→ **Exercise directions**:
Please filter the listing for the string "quad" and copy each matching line.

→ **Dataset records**:
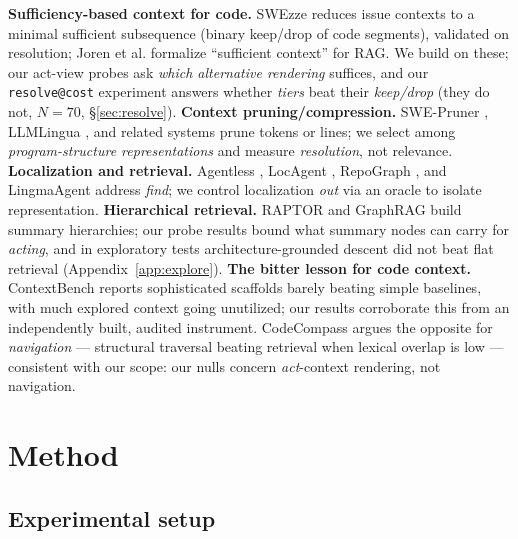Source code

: \documentclass{article}
\makeatletter
\newcommand{\resolveatcost}{\texttt{resolve@cost}}
\makeatother
\begin{document}
\textbf{Sufficiency-based context for code.} SWEzze \citep{swezze} reduces issue contexts to a
minimal sufficient subsequence (binary keep/drop of code segments), validated on resolution;
Joren et al.
\citep{sufficientcontext} formalize ``sufficient context'' for RAG. We build on these; our
act-view probes ask \emph{which alternative rendering} suffices, and our \resolveatcost{}
experiment answers whether \emph{tiers} beat their \emph{keep/drop} (they do not, $N{=}70$,
\S\ref{sec:resolve}).
\textbf{Context pruning/compression.} SWE-Pruner \citep{swepruner}, LLMLingua \citep{llmlingua},
and related systems prune tokens or lines; we select among \emph{program-structure
representations} and measure \emph{resolution}, not relevance.
\textbf{Localization and retrieval.} Agentless \citep{agentless}, LocAgent \citep{locagent},
RepoGraph \citep{repograph}, and LingmaAgent \citep{repounderstander} address \emph{find}; we
control localization \emph{out} via an oracle to isolate representation.
\textbf{Hierarchical retrieval.} RAPTOR \citep{raptor} and GraphRAG \citep{graphrag} build
summary hierarchies; our probe results bound what summary nodes can carry for \emph{acting}, and
in exploratory tests architecture-grounded descent did not beat flat retrieval
(Appendix~\ref{app:explore}).
\textbf{The bitter lesson for code context.} ContextBench \citep{contextbench} reports
sophisticated scaffolds barely beating simple baselines, with much explored context going
unutilized; our results corroborate this from an independently built, audited instrument.
CodeCompass \citep{codecompass} argues the opposite for \emph{navigation} --- structural
traversal beating retrieval when lexical overlap is low --- consistent with our scope: our nulls
concern \emph{act}-context rendering, not navigation.

\section{Method}
\label{sec:method}

\subsection{Experimental setup}
\label{sec:setup}
\end{document}
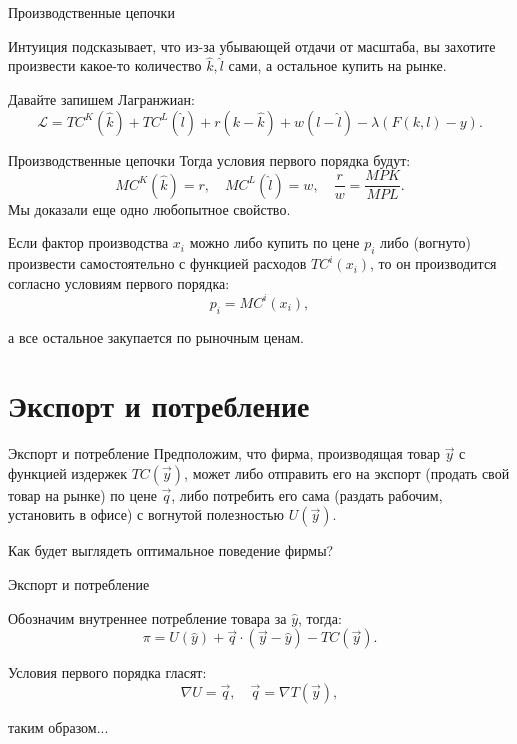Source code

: \documentclass{beamer}
\begin{document}
\begin{frame}{Производственные цепочки}

Интуиция подсказывает, что из-за убывающей отдачи от масштаба, вы захотите произвести какое-то количество $\hat k, \hat l$ сами, а остальное купить на рынке. 

Давайте запишем Лагранжиан:
$$
\mathcal{L} = TC^K(\hat k) + TC^L(\hat l) + r(k-\hat k) + w(l - \hat l) - \lambda (F(k,l) - y).
$$

\end{frame}

\begin{frame}{Производственные цепочки}
Тогда условия первого порядка будут:
$$ MC^K(\hat k) = r, \quad MC^L(\hat l) = w, \quad \frac{r}{w} = \frac{MPK}{MPL}.$$
Мы доказали еще одно любопытное свойство.

\begin{lemma}
Если фактор производства $x_i$ можно либо купить по цене $p_i$ либо (вогнуто) произвести самостоятельно с функцией расходов $TC^i(x_i)$, то он производится согласно условиям первого порядка:
$$ p_i = MC^i(x_i),$$

а все остальное закупается по рыночным ценам.
\end{lemma}
\end{frame}

\section{Экспорт и потребление}

\begin{frame}{Экспорт и потребление}
Предположим, что фирма, производящая товар $\vec y$ с функцией издержек $TC(\vec y)$, может либо отправить его на экспорт (продать свой товар на рынке) по цене $\vec q$, либо потребить его сама (раздать рабочим, установить в офисе) с вогнутой полезностью $U(\vec y)$. 

Как будет выглядеть оптимальное поведение фирмы?
\end{frame}

\begin{frame}{Экспорт и потребление}

Обозначим внутреннее потребление товара за $\hat y$, тогда:
$$ \pi = U(\hat y) + \vec q \cdot (\vec y - \hat y) - TC(\vec y).$$

Условия первого порядка гласят:
$$ \nabla U = \vec q, \quad \vec q = \nabla T(\vec y),$$

таким образом...
\end{frame}
\end{document}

→ **Task response**:
$$ MC^K(\hat k) = r, \quad MC^L(\hat l) = w, \quad \frac{r}{w} = \frac{MPK}{MPL}.$$
$$ \nabla U = \vec q, \quad \vec q = \nabla T(\vec y),$$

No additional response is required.